### BRIEF
Search the data for the string "domestiques" and gather each line it is in.

### DATA SUPPLIED
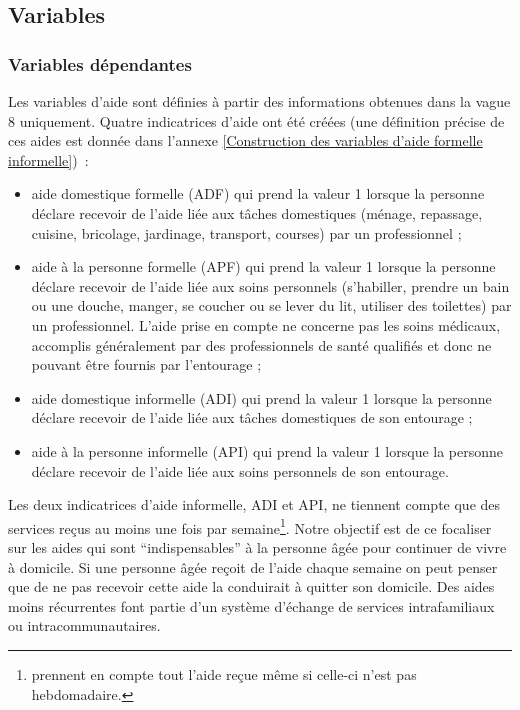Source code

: \begin{Article}
\begin{refsection}[Bonnal]
\subsection{Variables}

\subsubsection{Variables dépendantes}

\noindent Les variables d’aide sont définies à partir des informations obtenues dans la vague 8 uniquement. Quatre indicatrices d’aide ont été créées (une définition précise de ces aides est donnée dans l’annexe \ref{Construction des variables d’aide formelle informelle})~:
\begin{itemize}
\item  aide domestique formelle (ADF) qui prend la valeur 1 lorsque la personne déclare recevoir de l’aide liée aux tâches domestiques (ménage, repassage, cuisine, bricolage, jardinage, transport, courses) par un professionnel ;
\item  aide à la personne formelle (APF) qui prend la valeur 1 lorsque la personne déclare recevoir de l’aide liée aux soins personnels (s'habiller, \linebreak prendre un bain ou une douche, manger, se coucher ou se lever du lit, utiliser des toilettes) par un professionnel. L’aide prise en compte ne concerne pas les soins médicaux, accomplis généralement par des professionnels de santé qualifiés et donc ne pouvant être fournis par l’entourage ;
\item  aide domestique informelle (ADI) qui prend la valeur 1 lorsque la personne déclare recevoir de l’aide liée aux tâches domestiques de son entourage ;
\item  aide à la personne informelle (API) qui prend la valeur 1 lorsque la personne déclare recevoir de l’aide liée aux soins personnels de son entourage.
\end{itemize}

Les deux indicatrices d'aide informelle, ADI et API, ne tiennent compte que des services reçus au moins une fois par semaine\footnote{\textcite{BALIA2014} prennent en compte tout l'aide reçue même si celle-ci n'est pas hebdomadaire.}. Notre objectif est de ce focaliser sur les aides qui sont \enquote{indispensables} à la personne âgée pour continuer de vivre à domicile. Si une personne âgée reçoit de l'aide chaque semaine on peut penser que de ne pas recevoir cette aide la conduirait à quitter son domicile. Des aides moins récurrentes font partie d'un système d'échange de services intrafamiliaux ou intracommunautaires.


\end{refsection}
\end{Article}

### TASK SOLUTION
\item  aide domestique formelle (ADF) qui prend la valeur 1 lorsque la personne déclare recevoir de l’aide liée aux tâches domestiques (ménage, repassage, cuisine, bricolage, jardinage, transport, courses) par un professionnel ;
\item  aide domestique informelle (ADI) qui prend la valeur 1 lorsque la personne déclare recevoir de l’aide liée aux tâches domestiques de son entourage ;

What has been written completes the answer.